I will be looking at data from other wellness trackers to determine how they are used so that Bellabeat can make informed decisions with theirs. My assumption is that the most common usage of wellness trackers is for individuals to keep track of how far they have walked in distance or steps.
For this project, I will be following the steps for analyzing data:
Bellabeat is a company that specializes in fitness products for women. Some of the main products are the app, wellness tracker, wellness watch, and water bottle that tracks water intake.
To analyze data on other smart device usage, specifically in fitness, to find trends that Bellabeat may apply to its marketing strategy as well as to best meet customer needs.
I will be using data from a public dataset that includes data from 30 Fitbit users. I will be focusing on the daily values and weight log for this data.
I need to install several packages to ensure that I can analyze the data.
install.packages("tidyverse")
## Installing package into '/cloud/lib/x86_64-pc-linux-gnu-library/4.2'
## (as 'lib' is unspecified)
install.packages("ggplot2")
## Installing package into '/cloud/lib/x86_64-pc-linux-gnu-library/4.2'
## (as 'lib' is unspecified)
install.packages("here")
## Installing package into '/cloud/lib/x86_64-pc-linux-gnu-library/4.2'
## (as 'lib' is unspecified)
install.packages("janitor")
## Installing package into '/cloud/lib/x86_64-pc-linux-gnu-library/4.2'
## (as 'lib' is unspecified)
install.packages("skimr")
## Installing package into '/cloud/lib/x86_64-pc-linux-gnu-library/4.2'
## (as 'lib' is unspecified)
install.packages("plyr")
## Installing package into '/cloud/lib/x86_64-pc-linux-gnu-library/4.2'
## (as 'lib' is unspecified)
install.packages("dplyr")
## Installing package into '/cloud/lib/x86_64-pc-linux-gnu-library/4.2'
## (as 'lib' is unspecified)
install.packages("readr")
## Installing package into '/cloud/lib/x86_64-pc-linux-gnu-library/4.2'
## (as 'lib' is unspecified)
install.packages("purrr")
## Installing package into '/cloud/lib/x86_64-pc-linux-gnu-library/4.2'
## (as 'lib' is unspecified)
install.packages("tidyr")
## Installing package into '/cloud/lib/x86_64-pc-linux-gnu-library/4.2'
## (as 'lib' is unspecified)
install.packages("tibble")
## Installing package into '/cloud/lib/x86_64-pc-linux-gnu-library/4.2'
## (as 'lib' is unspecified)
library(tidyverse)
## ── Attaching core tidyverse packages ──────────────────────── tidyverse 2.0.0 ──
## ✔ dplyr 1.1.1 ✔ readr 2.1.4
## ✔ forcats 1.0.0 ✔ stringr 1.5.0
## ✔ ggplot2 3.4.1 ✔ tibble 3.2.1
## ✔ lubridate 1.9.2 ✔ tidyr 1.3.0
## ✔ purrr 1.0.1
## ── Conflicts ────────────────────────────────────────── tidyverse_conflicts() ──
## ✖ dplyr::filter() masks stats::filter()
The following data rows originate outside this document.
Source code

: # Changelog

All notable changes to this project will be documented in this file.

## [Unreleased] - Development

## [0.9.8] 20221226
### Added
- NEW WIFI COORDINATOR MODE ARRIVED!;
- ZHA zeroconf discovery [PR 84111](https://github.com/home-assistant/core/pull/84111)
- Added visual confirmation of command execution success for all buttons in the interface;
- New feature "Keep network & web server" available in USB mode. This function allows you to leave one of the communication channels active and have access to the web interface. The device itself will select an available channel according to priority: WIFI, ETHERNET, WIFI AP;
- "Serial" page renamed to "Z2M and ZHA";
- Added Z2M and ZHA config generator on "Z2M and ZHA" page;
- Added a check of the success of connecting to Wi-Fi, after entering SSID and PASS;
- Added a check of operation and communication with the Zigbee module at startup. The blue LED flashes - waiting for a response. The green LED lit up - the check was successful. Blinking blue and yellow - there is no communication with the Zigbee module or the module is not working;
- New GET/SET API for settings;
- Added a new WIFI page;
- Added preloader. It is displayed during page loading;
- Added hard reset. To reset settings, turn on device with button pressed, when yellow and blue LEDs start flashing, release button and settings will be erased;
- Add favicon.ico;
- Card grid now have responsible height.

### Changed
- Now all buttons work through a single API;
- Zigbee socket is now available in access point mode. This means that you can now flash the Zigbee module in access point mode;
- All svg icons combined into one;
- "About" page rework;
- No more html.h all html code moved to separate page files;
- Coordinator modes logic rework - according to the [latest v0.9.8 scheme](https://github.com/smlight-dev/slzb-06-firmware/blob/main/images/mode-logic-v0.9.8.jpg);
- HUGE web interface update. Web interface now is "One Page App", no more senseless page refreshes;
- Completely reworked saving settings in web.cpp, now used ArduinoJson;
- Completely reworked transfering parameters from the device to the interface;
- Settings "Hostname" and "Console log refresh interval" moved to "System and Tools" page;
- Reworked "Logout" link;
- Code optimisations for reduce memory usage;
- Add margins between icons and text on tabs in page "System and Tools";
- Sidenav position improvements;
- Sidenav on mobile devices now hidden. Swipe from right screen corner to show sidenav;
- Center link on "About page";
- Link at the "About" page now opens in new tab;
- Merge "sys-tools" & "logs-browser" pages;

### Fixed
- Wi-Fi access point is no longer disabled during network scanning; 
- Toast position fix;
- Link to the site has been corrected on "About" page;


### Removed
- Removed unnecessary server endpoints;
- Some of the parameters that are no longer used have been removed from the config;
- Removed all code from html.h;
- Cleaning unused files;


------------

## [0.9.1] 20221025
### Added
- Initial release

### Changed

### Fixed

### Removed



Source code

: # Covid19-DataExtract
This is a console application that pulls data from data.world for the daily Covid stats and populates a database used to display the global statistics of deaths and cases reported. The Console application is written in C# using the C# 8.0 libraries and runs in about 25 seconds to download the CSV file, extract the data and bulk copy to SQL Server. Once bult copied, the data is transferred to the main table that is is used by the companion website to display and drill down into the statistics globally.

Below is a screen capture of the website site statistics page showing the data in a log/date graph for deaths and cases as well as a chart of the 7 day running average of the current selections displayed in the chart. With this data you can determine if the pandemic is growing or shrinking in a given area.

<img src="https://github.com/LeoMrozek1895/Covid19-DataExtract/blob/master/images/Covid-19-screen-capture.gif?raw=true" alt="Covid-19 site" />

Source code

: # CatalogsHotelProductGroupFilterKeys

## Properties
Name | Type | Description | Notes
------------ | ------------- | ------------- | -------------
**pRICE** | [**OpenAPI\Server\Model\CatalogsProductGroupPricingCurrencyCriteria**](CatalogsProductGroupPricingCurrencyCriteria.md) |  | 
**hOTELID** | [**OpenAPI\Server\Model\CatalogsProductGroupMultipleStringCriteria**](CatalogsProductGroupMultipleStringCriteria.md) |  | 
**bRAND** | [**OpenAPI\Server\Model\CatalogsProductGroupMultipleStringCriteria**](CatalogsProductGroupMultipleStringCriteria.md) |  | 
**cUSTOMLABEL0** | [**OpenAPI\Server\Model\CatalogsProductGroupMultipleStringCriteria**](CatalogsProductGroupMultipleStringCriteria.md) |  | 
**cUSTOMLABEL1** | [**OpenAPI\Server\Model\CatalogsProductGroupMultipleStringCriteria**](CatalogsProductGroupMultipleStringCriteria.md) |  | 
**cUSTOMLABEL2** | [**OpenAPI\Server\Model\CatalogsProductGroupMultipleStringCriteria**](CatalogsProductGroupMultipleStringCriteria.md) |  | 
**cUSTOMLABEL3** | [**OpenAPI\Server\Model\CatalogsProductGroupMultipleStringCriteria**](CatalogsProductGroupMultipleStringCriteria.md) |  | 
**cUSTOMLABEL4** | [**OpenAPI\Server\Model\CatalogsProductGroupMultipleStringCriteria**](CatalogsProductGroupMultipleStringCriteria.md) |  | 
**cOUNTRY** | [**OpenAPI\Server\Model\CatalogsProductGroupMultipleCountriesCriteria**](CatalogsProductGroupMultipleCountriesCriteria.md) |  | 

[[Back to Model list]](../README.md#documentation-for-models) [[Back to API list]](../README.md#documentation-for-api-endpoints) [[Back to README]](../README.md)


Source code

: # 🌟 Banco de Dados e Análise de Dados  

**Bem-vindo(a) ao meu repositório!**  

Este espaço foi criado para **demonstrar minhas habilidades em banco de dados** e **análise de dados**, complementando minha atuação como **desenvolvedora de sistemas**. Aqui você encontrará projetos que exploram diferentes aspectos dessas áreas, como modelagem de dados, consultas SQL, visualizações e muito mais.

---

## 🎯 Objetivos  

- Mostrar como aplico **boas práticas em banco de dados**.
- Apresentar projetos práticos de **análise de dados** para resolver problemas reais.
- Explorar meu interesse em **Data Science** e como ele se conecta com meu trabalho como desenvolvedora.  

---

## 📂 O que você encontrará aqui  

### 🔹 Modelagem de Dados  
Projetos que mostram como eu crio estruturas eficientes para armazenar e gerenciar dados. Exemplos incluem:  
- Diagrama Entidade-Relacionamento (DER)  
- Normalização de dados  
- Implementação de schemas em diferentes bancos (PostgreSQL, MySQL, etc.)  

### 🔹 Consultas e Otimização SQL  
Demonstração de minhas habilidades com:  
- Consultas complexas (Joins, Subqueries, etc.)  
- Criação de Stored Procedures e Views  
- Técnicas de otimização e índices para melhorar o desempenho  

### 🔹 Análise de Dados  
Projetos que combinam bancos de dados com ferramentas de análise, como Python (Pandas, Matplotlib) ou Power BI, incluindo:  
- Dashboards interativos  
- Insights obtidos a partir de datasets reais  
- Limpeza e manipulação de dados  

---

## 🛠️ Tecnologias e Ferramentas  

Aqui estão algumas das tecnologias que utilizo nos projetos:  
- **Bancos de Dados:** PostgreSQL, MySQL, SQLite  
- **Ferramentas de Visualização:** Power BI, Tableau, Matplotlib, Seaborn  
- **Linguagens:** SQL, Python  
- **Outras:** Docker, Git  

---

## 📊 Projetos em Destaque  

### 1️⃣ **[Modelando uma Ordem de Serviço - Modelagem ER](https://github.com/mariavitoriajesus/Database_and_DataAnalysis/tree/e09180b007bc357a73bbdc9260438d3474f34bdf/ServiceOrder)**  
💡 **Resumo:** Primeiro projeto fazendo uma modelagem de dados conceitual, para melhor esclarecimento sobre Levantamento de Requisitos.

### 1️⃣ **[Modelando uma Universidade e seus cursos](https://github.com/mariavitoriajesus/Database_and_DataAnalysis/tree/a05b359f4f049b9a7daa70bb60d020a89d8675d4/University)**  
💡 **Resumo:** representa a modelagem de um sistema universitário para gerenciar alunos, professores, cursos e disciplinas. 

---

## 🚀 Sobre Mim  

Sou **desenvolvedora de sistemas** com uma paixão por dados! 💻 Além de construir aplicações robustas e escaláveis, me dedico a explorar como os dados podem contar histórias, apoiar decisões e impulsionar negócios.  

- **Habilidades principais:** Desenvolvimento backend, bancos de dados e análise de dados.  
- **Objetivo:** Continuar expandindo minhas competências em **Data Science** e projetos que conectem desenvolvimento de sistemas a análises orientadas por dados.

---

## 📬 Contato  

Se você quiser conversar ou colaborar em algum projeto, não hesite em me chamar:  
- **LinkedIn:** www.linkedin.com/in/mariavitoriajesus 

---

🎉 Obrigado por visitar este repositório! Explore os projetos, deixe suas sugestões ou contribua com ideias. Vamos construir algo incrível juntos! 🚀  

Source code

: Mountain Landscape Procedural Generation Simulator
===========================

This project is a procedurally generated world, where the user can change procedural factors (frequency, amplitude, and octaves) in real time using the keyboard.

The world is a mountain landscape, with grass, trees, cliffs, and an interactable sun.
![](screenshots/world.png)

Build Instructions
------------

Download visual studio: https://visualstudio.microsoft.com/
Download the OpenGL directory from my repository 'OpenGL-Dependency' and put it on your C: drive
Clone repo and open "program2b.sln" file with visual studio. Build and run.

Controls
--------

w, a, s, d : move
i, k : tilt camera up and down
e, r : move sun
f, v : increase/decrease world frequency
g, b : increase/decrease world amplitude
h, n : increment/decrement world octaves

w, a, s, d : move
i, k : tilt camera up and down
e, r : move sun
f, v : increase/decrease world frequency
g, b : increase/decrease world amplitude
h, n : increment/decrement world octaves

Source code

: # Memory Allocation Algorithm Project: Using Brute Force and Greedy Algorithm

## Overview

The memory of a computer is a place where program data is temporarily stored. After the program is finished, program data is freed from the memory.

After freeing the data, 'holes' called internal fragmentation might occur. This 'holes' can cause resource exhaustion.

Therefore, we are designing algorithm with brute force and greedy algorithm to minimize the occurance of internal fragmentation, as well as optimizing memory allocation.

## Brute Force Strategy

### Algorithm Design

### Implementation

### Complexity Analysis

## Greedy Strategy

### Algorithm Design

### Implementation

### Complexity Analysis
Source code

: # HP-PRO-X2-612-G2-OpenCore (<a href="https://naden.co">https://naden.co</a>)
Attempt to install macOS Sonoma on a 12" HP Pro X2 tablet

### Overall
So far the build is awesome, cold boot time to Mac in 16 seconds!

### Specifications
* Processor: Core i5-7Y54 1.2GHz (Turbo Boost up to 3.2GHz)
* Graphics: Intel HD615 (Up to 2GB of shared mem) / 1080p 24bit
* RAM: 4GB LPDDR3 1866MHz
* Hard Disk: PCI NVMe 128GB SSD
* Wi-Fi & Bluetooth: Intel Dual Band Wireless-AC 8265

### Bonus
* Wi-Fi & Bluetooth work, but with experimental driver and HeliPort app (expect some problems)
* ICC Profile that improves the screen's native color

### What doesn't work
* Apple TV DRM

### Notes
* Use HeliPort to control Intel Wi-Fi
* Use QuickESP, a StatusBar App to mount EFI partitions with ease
## ✖ dplyr::lag() masks stats::lag()
## ℹ Use the ]8;;http://conflicted.r-lib.org/conflicted package]8;; to force all conflicts to become errors
library(ggplot2)
library(here)
## here() starts at /cloud/project
library(janitor)
##
## Attaching package: 'janitor'
##
## The following objects are masked from 'package:stats':
##
## chisq.test, fisher.test
library(skimr)
library(plyr)
## ------------------------------------------------------------------------------
## You have loaded plyr after dplyr - this is likely to cause problems.
## If you need functions from both plyr and dplyr, please load plyr first, then dplyr:
## library(plyr); library(dplyr)
## ------------------------------------------------------------------------------
##
## Attaching package: 'plyr'
##
## The following object is masked from 'package:here':
##
## here
##
## The following objects are masked from 'package:dplyr':
##
## arrange, count, desc, failwith, id, mutate, rename, summarise,
## summarize
##
## The following object is masked from 'package:purrr':
##
## compact
library(dplyr)
library(readr)
library(purrr)
library(tidyr)
library(tibble)
FitBit Fitness Tracker Data
library(readr)
activity <- read_csv("Fitabase Data 4.12.16-5.12.16/dailyActivity_merged.csv")
## Rows: 940 Columns: 15
## ── Column specification ────────────────────────────────────────────────────────
## Delimiter: ","
## chr (1): ActivityDate
## dbl (14): Id, TotalSteps, TotalDistance, TrackerDistance, LoggedActivitiesDi...
##
## ℹ Use `spec()` to retrieve the full column specification for this data.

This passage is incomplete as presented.